-------- Input --------
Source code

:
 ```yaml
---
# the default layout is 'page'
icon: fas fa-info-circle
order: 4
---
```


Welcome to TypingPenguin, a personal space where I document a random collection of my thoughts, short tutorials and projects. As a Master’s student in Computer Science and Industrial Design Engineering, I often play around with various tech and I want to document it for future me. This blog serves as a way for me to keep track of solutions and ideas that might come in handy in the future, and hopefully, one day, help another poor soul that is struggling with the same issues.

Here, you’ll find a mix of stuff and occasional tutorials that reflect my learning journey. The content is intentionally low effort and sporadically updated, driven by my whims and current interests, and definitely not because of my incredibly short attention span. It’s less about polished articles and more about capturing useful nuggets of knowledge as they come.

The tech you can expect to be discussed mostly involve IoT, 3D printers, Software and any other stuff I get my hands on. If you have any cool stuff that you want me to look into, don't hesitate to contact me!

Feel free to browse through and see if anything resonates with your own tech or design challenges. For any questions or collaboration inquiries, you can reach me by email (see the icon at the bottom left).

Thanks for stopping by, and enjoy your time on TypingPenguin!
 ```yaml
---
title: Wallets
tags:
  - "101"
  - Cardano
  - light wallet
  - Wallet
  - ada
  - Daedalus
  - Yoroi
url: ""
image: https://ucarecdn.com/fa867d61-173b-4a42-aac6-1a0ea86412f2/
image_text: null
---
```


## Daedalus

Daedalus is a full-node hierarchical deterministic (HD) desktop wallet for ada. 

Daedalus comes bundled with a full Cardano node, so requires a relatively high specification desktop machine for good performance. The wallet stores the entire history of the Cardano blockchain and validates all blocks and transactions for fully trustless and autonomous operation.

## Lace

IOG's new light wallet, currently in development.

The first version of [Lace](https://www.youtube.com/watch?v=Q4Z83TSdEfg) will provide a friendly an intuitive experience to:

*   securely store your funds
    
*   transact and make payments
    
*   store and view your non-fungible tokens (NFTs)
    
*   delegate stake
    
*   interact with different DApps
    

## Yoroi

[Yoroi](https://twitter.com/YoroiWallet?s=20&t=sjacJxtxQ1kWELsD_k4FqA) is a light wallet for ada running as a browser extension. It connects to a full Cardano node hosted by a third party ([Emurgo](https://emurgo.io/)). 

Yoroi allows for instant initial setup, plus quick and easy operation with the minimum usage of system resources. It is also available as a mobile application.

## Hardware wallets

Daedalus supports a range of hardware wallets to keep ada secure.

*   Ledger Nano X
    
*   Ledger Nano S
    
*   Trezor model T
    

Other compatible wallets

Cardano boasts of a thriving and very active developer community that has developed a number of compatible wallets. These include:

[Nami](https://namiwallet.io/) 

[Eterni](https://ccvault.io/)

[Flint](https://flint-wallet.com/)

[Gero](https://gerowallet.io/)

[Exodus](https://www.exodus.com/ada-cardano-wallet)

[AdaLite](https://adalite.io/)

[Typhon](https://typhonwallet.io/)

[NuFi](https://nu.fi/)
--------
Task item >>
Output the listing in full. Leave every line unchanged.

Written answer >>
Source code

:
 ```yaml
---
# the default layout is 'page'
icon: fas fa-info-circle
order: 4
---
```


Welcome to TypingPenguin, a personal space where I document a random collection of my thoughts, short tutorials and projects. As a Master’s student in Computer Science and Industrial Design Engineering, I often play around with various tech and I want to document it for future me. This blog serves as a way for me to keep track of solutions and ideas that might come in handy in the future, and hopefully, one day, help another poor soul that is struggling with the same issues.

Here, you’ll find a mix of stuff and occasional tutorials that reflect my learning journey. The content is intentionally low effort and sporadically updated, driven by my whims and current interests, and definitely not because of my incredibly short attention span. It’s less about polished articles and more about capturing useful nuggets of knowledge as they come.

The tech you can expect to be discussed mostly involve IoT, 3D printers, Software and any other stuff I get my hands on. If you have any cool stuff that you want me to look into, don't hesitate to contact me!

Feel free to browse through and see if anything resonates with your own tech or design challenges. For any questions or collaboration inquiries, you can reach me by email (see the icon at the bottom left).

Thanks for stopping by, and enjoy your time on TypingPenguin!
 ```yaml
---
title: Wallets
tags:
  - "101"
  - Cardano
  - light wallet
  - Wallet
  - ada
  - Daedalus
  - Yoroi
url: ""
image: https://ucarecdn.com/fa867d61-173b-4a42-aac6-1a0ea86412f2/
image_text: null
---
```


## Daedalus

Daedalus is a full-node hierarchical deterministic (HD) desktop wallet for ada. 

Daedalus comes bundled with a full Cardano node, so requires a relatively high specification desktop machine for good performance. The wallet stores the entire history of the Cardano blockchain and validates all blocks and transactions for fully trustless and autonomous operation.

## Lace

IOG's new light wallet, currently in development.

The first version of [Lace](https://www.youtube.com/watch?v=Q4Z83TSdEfg) will provide a friendly an intuitive experience to:

*   securely store your funds
    
*   transact and make payments
    
*   store and view your non-fungible tokens (NFTs)
    
*   delegate stake
    
*   interact with different DApps
    

## Yoroi

[Yoroi](https://twitter.com/YoroiWallet?s=20&t=sjacJxtxQ1kWELsD_k4FqA) is a light wallet for ada running as a browser extension. It connects to a full Cardano node hosted by a third party ([Emurgo](https://emurgo.io/)). 

Yoroi allows for instant initial setup, plus quick and easy operation with the minimum usage of system resources. It is also available as a mobile application.

## Hardware wallets

Daedalus supports a range of hardware wallets to keep ada secure.

*   Ledger Nano X
    
*   Ledger Nano S
    
*   Trezor model T
    

Other compatible wallets

Cardano boasts of a thriving and very active developer community that has developed a number of compatible wallets. These include:

[Nami](https://namiwallet.io/) 

[Eterni](https://ccvault.io/)

[Flint](https://flint-wallet.com/)

[Gero](https://gerowallet.io/)

[Exodus](https://www.exodus.com/ada-cardano-wallet)

[AdaLite](https://adalite.io/)

[Typhon](https://typhonwallet.io/)

[NuFi](https://nu.fi/)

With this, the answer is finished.